An interview in Sustainable Industries magazine led me to Interface, a company that makes modular carpet, or carpet tiles. In the mid-1990s its CEO, Ray Anderson, decided to eliminate the company’s negative environmental impacts by 2020.
The section on Sustainability in Action on Interface’s website has loads of information. One tidbit I liked: Interface products will be accompanied by Environmental Product Declarations, which are similar to the nutrition labeling provided for packaged food at the grocery store: “an EPD shows the ingredients of products and the associated environmental impacts.”
Another favorite section from the website: Closing the Loop, about Interface carpets made from recycled carpet fiber.

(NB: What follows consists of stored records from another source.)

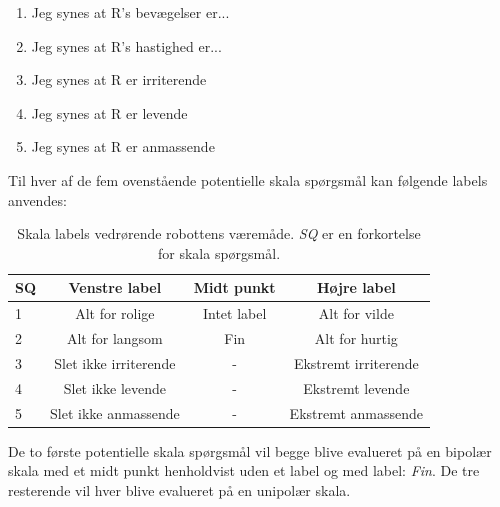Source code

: %
\begin{enumerate}
  \item Jeg synes at R's bevægelser er... 
  \item Jeg synes at R's hastighed er... 
  \item Jeg synes at R er irriterende
  \item Jeg synes at R er levende
  \item Jeg synes at R er anmassende\blankline
\end{enumerate}
%
Til hver af de fem ovenstående potentielle skala spørgsmål kan følgende labels anvendes:
%
\begin{table}[H]
	\centering 
	\begin{tabular}{l|c|c|c}
		SQ     & Venstre label & Midt punkt & Højre label \\\hline
		1   & Alt for rolige & Intet label & Alt for vilde     \\\hline
		2   & Alt for langsom & Fin & Alt for hurtig   \\\hline
		3   & Slet ikke irriterende & - & Ekstremt irriterende \\\hline
	 	4   & Slet ikke levende & - & Ekstremt levende         \\\hline
		5   & Slet ikke anmassende & - & Ekstremt anmassende             
	\end{tabular}
	\caption{Skala labels vedrørende robottens væremåde. \textit{SQ} er en forkortelse for skala spørgsmål.}
	\label{tab:VaeremaadeSkala}
\end{table}
\noindent
%
De to første potentielle skala spørgsmål vil begge blive evalueret på en bipolær skala med et midt punkt henholdvist uden et label og med label: \textit{Fin}. De tre resterende vil hver blive evalueret på en unipolær skala.
%
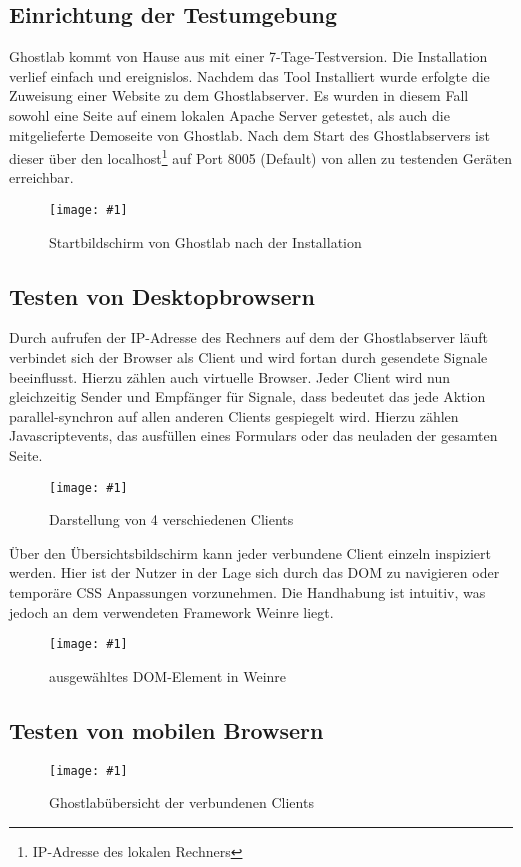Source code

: \documentclass[13pt,a4paper,oneside]{scrbook} %
\newcommand{\mi}[1]{\index{#1}#1}
\renewcommand{\\}{\bigskip}
\newcommand{\ig}[3]{
\begin{figure}[htbp]
	\centering
	\texttt{[image: \#1]}%
	\caption[#2]{#3}%
\end{figure}
}
\begin{document}
		\subsection {Einrichtung der Testumgebung}
		Ghostlab kommt von Hause aus mit einer 7-Tage-Testversion. Die Installation verlief einfach und ereignislos. Nachdem das 		Tool Installiert wurde erfolgte die Zuweisung einer Website zu dem Ghostlabserver. Es wurden in diesem Fall sowohl eine 		Seite auf einem lokalen Apache Server getestet, als auch die mitgelieferte Demoseite von Ghostlab. Nach dem Start des 			Ghostlabservers ist dieser über den localhost\footnote{IP-Adresse des lokalen Rechners} auf Port 8005 (Default) von allen 		zu testenden Geräten erreichbar.
		\ig{../pictures/ghostlab/startbildschirm}{Startbildschirm Ghostlab}{Startbildschirm von Ghostlab nach der Installation}
		
		\subsection{Testen von Desktopbrowsern}
		Durch aufrufen der IP-Adresse des Rechners auf dem der Ghostlabserver läuft verbindet sich der Browser als Client und 			wird fortan durch gesendete Signale beeinflusst. Hierzu zählen auch virtuelle Browser. Jeder Client wird nun gleichzeitig 			Sender und Empfänger für Signale, dass bedeutet das jede Aktion parallel-synchron auf allen anderen Clients gespiegelt 			wird. Hierzu zählen Javascriptevents, das ausfüllen eines Formulars oder das neuladen der gesamten Seite.
		\ig{../pictures/ghostlab/workspaces}{Übersicht Clients}{Darstellung von 4 verschiedenen Clients } 
		
		Über den Übersichtsbildschirm kann jeder verbundene Client einzeln inspiziert werden. Hier ist der Nutzer in der Lage sich 		durch das DOM zu navigieren oder temporäre CSS Anpassungen vorzunehmen. Die Handhabung ist intuitiv, was jedoch an 		dem verwendeten Framework \mi{Weinre} liegt.
		\ig{../pictures/ghostlab/weinre}{Exemplarisch Weinreansicht}{ausgewähltes DOM-Element in Weinre}
		
		\subsection{Testen von mobilen Browsern}
		\ig{../pictures/ghostlab/uebersicht_mobil}{Übersicht mobile Clients Ghostlab}{Ghostlabübersicht der verbundenen Clients}

		
		
		\pagebreak
		
\end{document}

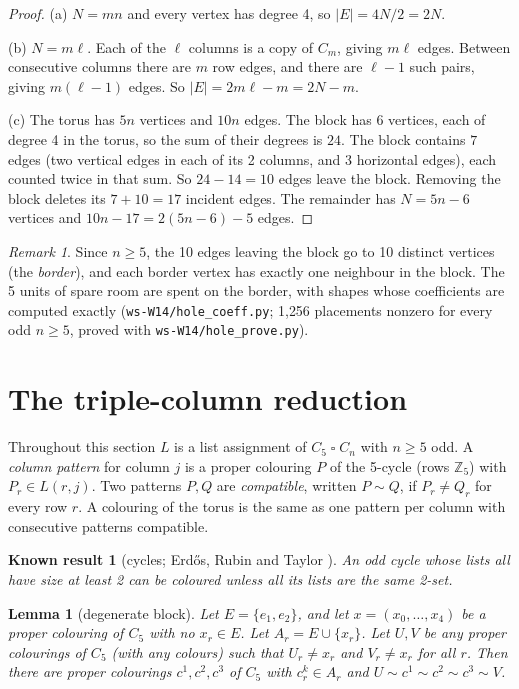 \documentclass[11pt]{article}
\theoremstyle{plain}
\newtheorem{lemma}[theorem]{Lemma}
\newtheorem{known}[theorem]{Known result}
\theoremstyle{definition}
\theoremstyle{remark}
\newtheorem{remark}[theorem]{Remark}
\newcommand{\T}{\mathbin{\square}}
\newcommand{\Z}{\mathbb{Z}}
\begin{document}
\begin{proof}
(a) $N = mn$ and every vertex has degree 4, so $|E| = 4N/2 = 2N$.

(b) $N = m\ell$. Each of the $\ell$ columns is a copy of $C_m$, giving $m\ell$ edges. Between consecutive columns
there are $m$ row edges, and there are $\ell - 1$ such pairs, giving $m(\ell - 1)$ edges. So
$|E| = 2m\ell - m = 2N - m$.

(c) The torus has $5n$ vertices and $10n$ edges. The block has 6 vertices, each of degree 4 in the torus, so
the sum of their degrees is $24$. The block contains $7$ edges (two vertical edges in each of its 2 columns,
and 3 horizontal edges), each counted twice in that sum. So $24 - 14 = 10$ edges leave the block. Removing
the block deletes its $7 + 10 = 17$ incident edges. The remainder has $N = 5n - 6$ vertices and
$10n - 17 = 2(5n - 6) - 5$ edges.
\end{proof}

\begin{remark}
Since $n \ge 5$, the 10 edges leaving the block go to 10 distinct vertices (the \emph{border}), and each border
vertex has exactly one neighbour in the block. The 5 units of spare room are spent on the border, with
shapes whose coefficients are computed exactly (\texttt{ws-W14/hole\_coeff.py}; 1{,}256 placements nonzero for
every odd $n \ge 5$, proved with \texttt{ws-W14/hole\_prove.py}).
\end{remark}

\section{The triple-column reduction}

Throughout this section $L$ is a list assignment of $C_5 \T C_n$ with $n \ge 5$ odd. A \emph{column pattern}
for column $j$ is a proper colouring $P$ of the 5-cycle (rows $\Z_5$) with $P_r \in L(r, j)$. Two patterns $P, Q$
are \emph{compatible}, written $P \sim Q$, if $P_r \ne Q_r$ for every row $r$. A colouring of the torus is the
same as one pattern per column with consecutive patterns compatible.

\begin{known}[cycles; Erd\H{o}s, Rubin and Taylor \cite{ERT}]\label{cyc}
An odd cycle whose lists all have size at least 2 can be coloured unless all its lists are the same 2-set.
\end{known}

\begin{lemma}[degenerate block]\label{degen}
Let $E = \{e_1, e_2\}$, and let $x = (x_0, \dots, x_4)$ be a proper colouring of $C_5$ with no $x_r \in E$. Let
$A_r = E \cup \{x_r\}$. Let $U, V$ be any proper colourings of $C_5$ (with any colours) such that $U_r \ne x_r$
and $V_r \ne x_r$ for all $r$. Then there are proper colourings $c^1, c^2, c^3$ of $C_5$ with $c^k_r \in A_r$ and
$U \sim c^1 \sim c^2 \sim c^3 \sim V$.
\end{lemma}
\end{document}
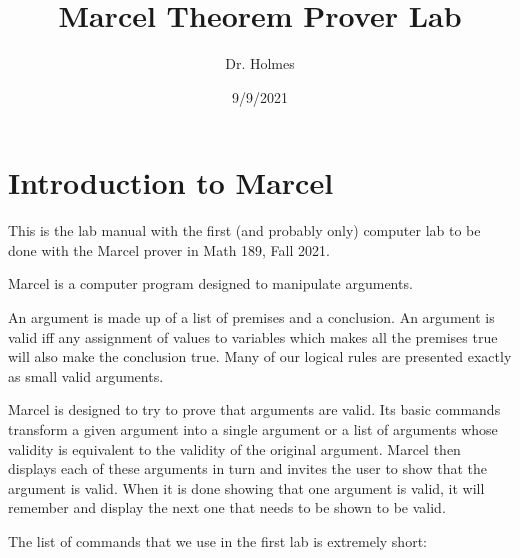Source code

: \documentclass[12pt]{article}
\title{Marcel Theorem Prover Lab}
\author{Dr. Holmes}
\date{9/9/2021}
\begin{document}
\maketitle

\section{Introduction to Marcel}

This is the lab manual with the first (and probably only) computer lab to be done with the Marcel prover in Math 189, Fall 2021.

Marcel is a computer program designed to manipulate arguments.

An argument is made up of a list of premises and a conclusion.  An argument is valid iff any assignment of values to variables which makes all the premises
true will also make the conclusion true.  Many of our logical rules are presented exactly as small valid arguments.

Marcel is designed to try to prove that arguments are valid.  Its basic commands transform a given argument into a single argument or a list of arguments
whose validity is equivalent to the validity of the original argument.  Marcel then displays each of these arguments in turn and invites the user to show that the argument is valid.  When it is done showing that one argument is valid, it will remember and display the next one that needs to be shown to be valid.

The list of commands that we use in the first lab is extremely short:
\end{document}
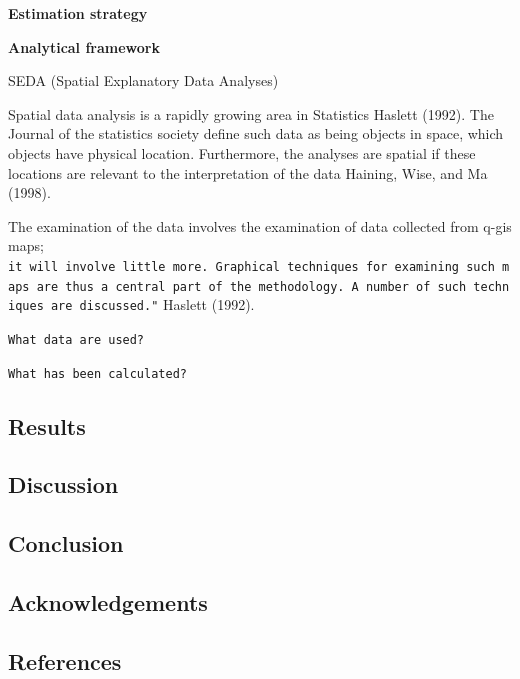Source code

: \documentclass[
  10,
  a4paper,
]{article}
\begin{document}
\textbf{Estimation strategy}

\textbf{Analytical framework}

SEDA (Spatial Explanatory Data Analyses)

Spatial data analysis is a rapidly growing area in Statistics Haslett
(1992). The Journal of the statistics society define such data as being
objects in space, which objects have physical location. Furthermore, the
analyses are spatial if these locations are relevant to the
interpretation of the data Haining, Wise, and Ma (1998).

The examination of the data involves the examination of data collected
from q-gis maps;
\texttt{it\ will\ involve\ little\ more.\ Graphical\ techniques\ for\ examining\ such\ maps\ are\ thus\ a\ central\ part\ of\ the\ methodology.\ A\ number\ of\ such\ techniques\ are\ discussed."}
Haslett (1992).

\texttt{What\ data\ are\ used?}

\texttt{What\ has\ been\ calculated?}

\hypertarget{results}{%
\subsection{Results}\label{results}}

\hypertarget{discussion}{%
\subsection{Discussion}\label{discussion}}

\hypertarget{conclusion}{%
\subsection{Conclusion}\label{conclusion}}

\hypertarget{acknowledgements}{%
\subsection{Acknowledgements}\label{acknowledgements}}

\hypertarget{references}{%
\subsection*{References}\label{references}}
\end{document}
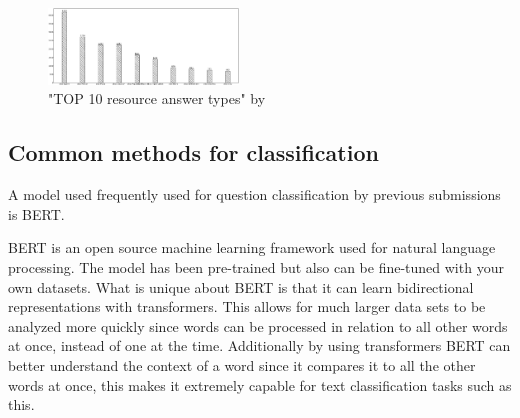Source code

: \documentclass[sigconf]{acmart}
\begin{document}
\begin{figure}[h]
    \includegraphics[width=0.45\textwidth]{figures/top10ResourceAnswerTypes.png}
    \caption{"TOP 10 resource answer types" by \citet{Kothen:analysis}}
    \label{figure:top10resourceanswertypes}
\end{figure}

\subsection{Common methods for classification}
A model used frequently used for question classification by previous submissions is \gls{BERT}\cite{maastricht:bert}\cite{heraklion:bert}\cite{tokyo:bert}\cite{uis:bert}\cite{Kothen:analysis}. 

\gls{BERT} is an open source machine learning framework used for natural language processing. The model has been pre-trained but also can be fine-tuned with your own datasets. What is unique about BERT is that it can learn bidirectional representations with transformers. This allows for much larger data sets to be analyzed more quickly since words can be processed in relation to all other words at once, instead of one at the time. Additionally by using transformers \gls{BERT} can better understand the context of a word since it compares it to all the other words at once, this makes it extremely capable for text classification tasks such as this.\cite{nvidia:bert}



\end{document}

Through a process called ReEntry® 2.0, clean, post-consumer Nylon 6,6 fiber is returned to Interface’s fiber supplier where it, in combination with some virgin materials, is recycled into new Nylon 6,6 for use in new carpet fiber. At the same time, the post-consumer vinyl carpet backing is recycled into new backing using Interface’s Cool Blue™ backing technology. Plastics that cannot be used for Interface processes or products are distributed to other industry suppliers for re-use in their material streams.
I’m passionate about recycling, and I absolutely love it when companies find ways to reuse the very materials they are selling.
So is Interface a restoration company? In the interview in Sustainable Industries (July 2009), Anderson talks of Interface being a restorative company. All its efforts toward sustainability are wonderful, and its actions may have prevented some development for extractive purposes, but I don’t think it is doing restoration in the sense I envision it.
That being said, I wish every company in the United States would adopt Interface’s model.